▶ **ASSIGNMENT**
Look over the listing below and report how many of its lines contain the string "underline", with no other words.
*** Block opens ***
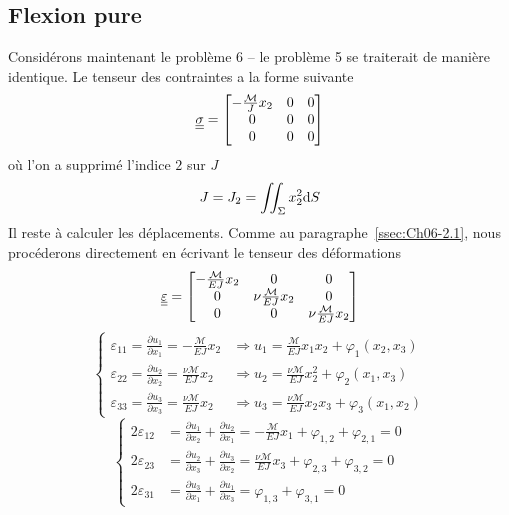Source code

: \subsection{Flexion pure}
Considérons maintenant le problème 6 -- le problème 5 se traiterait de manière identique.
Le tenseur des contraintes a la forme suivante
\begin{equation}
    \underline{\underline{\sigma}} = 
    \begin{bmatrix}
        -\frac{\mathcal{M}}{J}x_2 & 0 & 0 \\
        0 & 0 & 0 \\
        0 & 0 & 0
    \end{bmatrix}
    \label{eq:Ch06-025}
\end{equation}
où l'on a supprimé l'indice $2$ sur $J$
\begin{equation}
    J=J_2 = \iint_{\Sigma} x_2^2 \mathrm{d} S
    \label{eq:Ch06-026}
\end{equation}
Il reste à calculer les déplacements.
Comme au paragraphe~\ref{ssec:Ch06-2.1}, nous procéderons directement en écrivant le tenseur des déformations
\begin{equation}
    \underline{\underline{\varepsilon}} = 
    \begin{bmatrix}
        -\frac{\mathcal{M}}{EJ}x_2 & 0 & 0 \\
        0 & \nu\frac{\mathcal{M}}{EJ}x_2 & 0 \\
        0 & 0 & \nu\frac{\mathcal{M}}{EJ}x_2
    \end{bmatrix}
    \label{eq:Ch06-027}
\end{equation}
\begin{equation}
    \left\{
    \begin{aligned}
        \varepsilon_{11} = \frac{\partial u_1}{\partial x_1} = -\frac{\mathcal{M}}{EJ}x_2 & \Rightarrow u_1 = \frac{\mathcal{M}}{EJ}x_1x_2 + \varphi_1 \left( x_2,x_3 \right) \\
        \varepsilon_{22} = \frac{\partial u_2}{\partial x_2} = \frac{\nu\mathcal{M}}{EJ}x_2 & \Rightarrow u_2 = \frac{\nu\mathcal{M}}{EJ}x_2^2 + \varphi_2 \left( x_1,x_3 \right) \\
        \varepsilon_{33} = \frac{\partial u_3}{\partial x_3} = \frac{\nu\mathcal{M}}{EJ}x_2 & \Rightarrow u_3 = \frac{\nu\mathcal{M}}{EJ}x_2x_3 + \varphi_3 \left( x_1,x_2 \right)
    \end{aligned}
    \right.
    \label{eq:Ch07-028}
\end{equation}
\begin{equation}
    \left\{
    \begin{aligned}
        2 \varepsilon_{12} &= \frac{\partial u_1}{\partial x_2} + \frac{\partial u_2}{\partial x_1} = - \frac{\mathcal{M}}{EJ}x_1 + \varphi_{1,2} + \varphi_{2,1} = 0 \\
        2 \varepsilon_{23} &= \frac{\partial u_2}{\partial x_3} + \frac{\partial u_3}{\partial x_2} = \frac{\nu\mathcal{M}}{EJ}x_3 + \varphi_{2,3} + \varphi_{3,2} = 0 \\
        2 \varepsilon_{31} &= \frac{\partial u_3}{\partial x_1} + \frac{\partial u_1}{\partial x_3} = \varphi_{1,3} + \varphi_{3,1} = 0
    \end{aligned}
    \right.
    \label{eq:Ch07-029}
\end{equation}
*** Block closes ***
▶ **RESPONSE FOR THIS EXERCISE**
2